Krahn was born Aug. 3, 1902, in Rosenthal, Chortitza, in the Mennonite settlement of the Russian Ukraine. While he was a boy the family moved from Chortitza to a new daughter colony settlement at Arkadak on the Volga River. He had memories of the Bolshevik Revolution and the end of the czarist regime, the civil war and famine of the early ‘20s.

In 1926, on his 24th birthday, Krahn left the Soviet Union to study in Germany. For a decade he studied in Bonn, Berlin, Amsterdam and finally Heidelberg University, where he earned a doctorate in theology. He wrote his dissertation on the life and theology on Menno Simons.

KRAHN CAME TO Kansas in 1937 and taught at Bethel for one year. Then he went to the University of Wisconsin, where he earned a master’s degree in German in 1939.

He returned to Kansas to teach at Tabor College in Hillsboro. he served on the Tabor faculty 1939-1944 before returning to Bethel as professor of church history and German.

Besides teaching, Krahn immediately began the enormous task of building Bethel’s small collection of Anabaptist-Mennonite and related books left by C. H. Wedel and Abraham Warkentin into a comprehensive historical library. Krahn added thousands of items to the collection, and his development of the library is recognized as a significant achievement.

Dyck wrote: “Wherever he went, and he was very mobile, from the windy prairies of Canada to the ruins of post-war Germany and The Netherlands, the eagle eyes of Krahn spotted what others had not seen, or had seen but not recognized as potentially valuable, and box after box of materials found its way to Bethel.”

KRAHN’S ABILITY to “make the complex understandable and the unknown interesting and relevant” was displayed through Mennonite Life. The publication, which Krahn edited from its founding in 1946 until 1971, sought to correlate history and ethnicity with the church’s present identity and mission. it continues to be published by Bethel College.

As co-editor of the Mennonite Encyclopedia, published in the 1950s, he had major editorial responsibilities in addition to writing 686 articles totaling 4, 673 column inches for the encyclopedia.

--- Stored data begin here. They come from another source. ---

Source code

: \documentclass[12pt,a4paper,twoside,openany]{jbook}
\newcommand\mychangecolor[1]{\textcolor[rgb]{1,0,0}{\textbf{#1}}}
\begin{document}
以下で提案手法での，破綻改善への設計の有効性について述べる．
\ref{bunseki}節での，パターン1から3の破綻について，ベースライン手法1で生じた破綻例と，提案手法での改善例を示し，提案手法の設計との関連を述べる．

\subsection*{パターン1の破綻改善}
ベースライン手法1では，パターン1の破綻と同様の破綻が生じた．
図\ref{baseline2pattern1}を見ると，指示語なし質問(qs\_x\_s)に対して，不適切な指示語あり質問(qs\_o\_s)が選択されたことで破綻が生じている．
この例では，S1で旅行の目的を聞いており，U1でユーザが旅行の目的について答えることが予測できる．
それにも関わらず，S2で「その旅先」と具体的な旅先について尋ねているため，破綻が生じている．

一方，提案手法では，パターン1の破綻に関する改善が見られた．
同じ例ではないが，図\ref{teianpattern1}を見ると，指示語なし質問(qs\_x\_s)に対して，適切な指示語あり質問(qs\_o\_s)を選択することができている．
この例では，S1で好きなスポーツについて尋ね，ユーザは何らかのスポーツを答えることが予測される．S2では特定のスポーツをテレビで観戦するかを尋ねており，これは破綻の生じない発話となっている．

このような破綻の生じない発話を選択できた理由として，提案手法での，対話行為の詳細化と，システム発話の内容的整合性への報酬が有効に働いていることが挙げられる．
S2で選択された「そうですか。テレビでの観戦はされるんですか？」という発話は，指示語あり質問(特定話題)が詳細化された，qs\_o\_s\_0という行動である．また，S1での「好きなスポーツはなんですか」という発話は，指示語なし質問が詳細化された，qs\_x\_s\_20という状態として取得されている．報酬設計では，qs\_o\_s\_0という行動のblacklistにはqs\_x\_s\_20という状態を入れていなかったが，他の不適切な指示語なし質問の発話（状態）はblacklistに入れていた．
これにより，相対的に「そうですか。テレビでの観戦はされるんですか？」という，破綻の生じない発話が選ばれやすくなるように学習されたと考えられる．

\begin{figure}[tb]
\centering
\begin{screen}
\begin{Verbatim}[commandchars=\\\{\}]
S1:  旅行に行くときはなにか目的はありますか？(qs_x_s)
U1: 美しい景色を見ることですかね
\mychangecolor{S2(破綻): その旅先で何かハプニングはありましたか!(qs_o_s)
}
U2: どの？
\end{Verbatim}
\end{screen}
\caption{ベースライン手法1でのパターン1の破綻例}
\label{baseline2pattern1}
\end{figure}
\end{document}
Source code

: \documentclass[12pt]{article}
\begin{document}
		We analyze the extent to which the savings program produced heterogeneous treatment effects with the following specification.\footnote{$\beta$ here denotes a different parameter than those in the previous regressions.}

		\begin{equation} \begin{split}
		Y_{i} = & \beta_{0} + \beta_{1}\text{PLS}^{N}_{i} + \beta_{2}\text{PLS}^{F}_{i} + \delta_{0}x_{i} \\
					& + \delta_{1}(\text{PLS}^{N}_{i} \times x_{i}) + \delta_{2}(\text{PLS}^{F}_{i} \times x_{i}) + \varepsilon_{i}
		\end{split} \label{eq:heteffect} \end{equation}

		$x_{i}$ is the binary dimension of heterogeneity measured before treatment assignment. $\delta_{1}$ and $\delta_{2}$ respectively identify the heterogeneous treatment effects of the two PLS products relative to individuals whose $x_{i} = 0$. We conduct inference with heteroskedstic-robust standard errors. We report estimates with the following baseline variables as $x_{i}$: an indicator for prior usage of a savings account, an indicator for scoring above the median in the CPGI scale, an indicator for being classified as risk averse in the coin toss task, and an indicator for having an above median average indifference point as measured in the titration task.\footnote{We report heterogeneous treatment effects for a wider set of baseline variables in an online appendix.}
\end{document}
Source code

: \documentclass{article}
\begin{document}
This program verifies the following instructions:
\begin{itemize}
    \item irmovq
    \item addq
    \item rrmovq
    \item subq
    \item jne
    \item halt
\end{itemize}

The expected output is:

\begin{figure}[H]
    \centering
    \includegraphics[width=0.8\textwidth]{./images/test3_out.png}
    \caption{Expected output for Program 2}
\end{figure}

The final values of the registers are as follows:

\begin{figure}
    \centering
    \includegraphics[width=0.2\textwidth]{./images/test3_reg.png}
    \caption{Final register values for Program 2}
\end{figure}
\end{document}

Krahn was a significant contributor to Mennonite Weekly Review. By 1977 he had written at least 190 articles for MWR, and he added to that number in later years. His column “Faith of Our Fathers,” appeared regularly from 1943 into the 1950s.

He also wrote numerous articles for The Mennonite, Mennonite Quarterly Review, and other journals. He edited a number of books, and wrote revisions and enlargements for two editions of C. Henry Smith’s Story of the Mennonites.

KRAHN’S GREATEST achievement in his study of Dutch Anabaptism was his book Dutch Anabaptism: Origin, Spread, Life and Thought (1450-1600). It is recognized as a comprehensive history of Dutch Anabaptism. His biography of Menno Simons, written in German, was published both in Europe and by Bethel College.

A festschrift, titled A Legacy of Faith, was published in Krahn’s honor in 1962. He was the first director of the Menno Simons Lectureship at Bethel in the 1950s. He retired from teaching and directing the Mennonite Library and Archives in 1973.

Krahn is survived by his wife, Hilda (Wiebe), whom he married June 14, 1940; three daughters, Marianne Miller and her husband, Stanley, of Lyons, Kan., Karla Kuhn-Osius and her husband, Eckhard, of New York, and Cornelia Krahn and her husband, T. Kent Olson, of Temple, Texas; two brothers, Heinrich and Hans, both of the Soviet Union; three sisters, Helen Krahn, Greta Dyck and Tina Klippenstein, all of the Soviet Union; and eight grandchildren.

A MEMORIAL service was held Aug. 8 at Bethel College Mennonite Church, North Newton, where Krahn was a member. Darrell Fast officiated. Burial was at Alexanderwohl Mennonite Church Cemetery, Goessel.

Memorial gifts will establish a Cornelius Krahn Mennonite Library and Archives Endowment Fund, which will be used to acquire books and materials for the MLA at Bethel College.

Information for this article was taken primarily from “The Scholarly Pilgrimage of Cornelius Krahn” by Cornelius J. Dyck in the September 1977 Mennonite Life.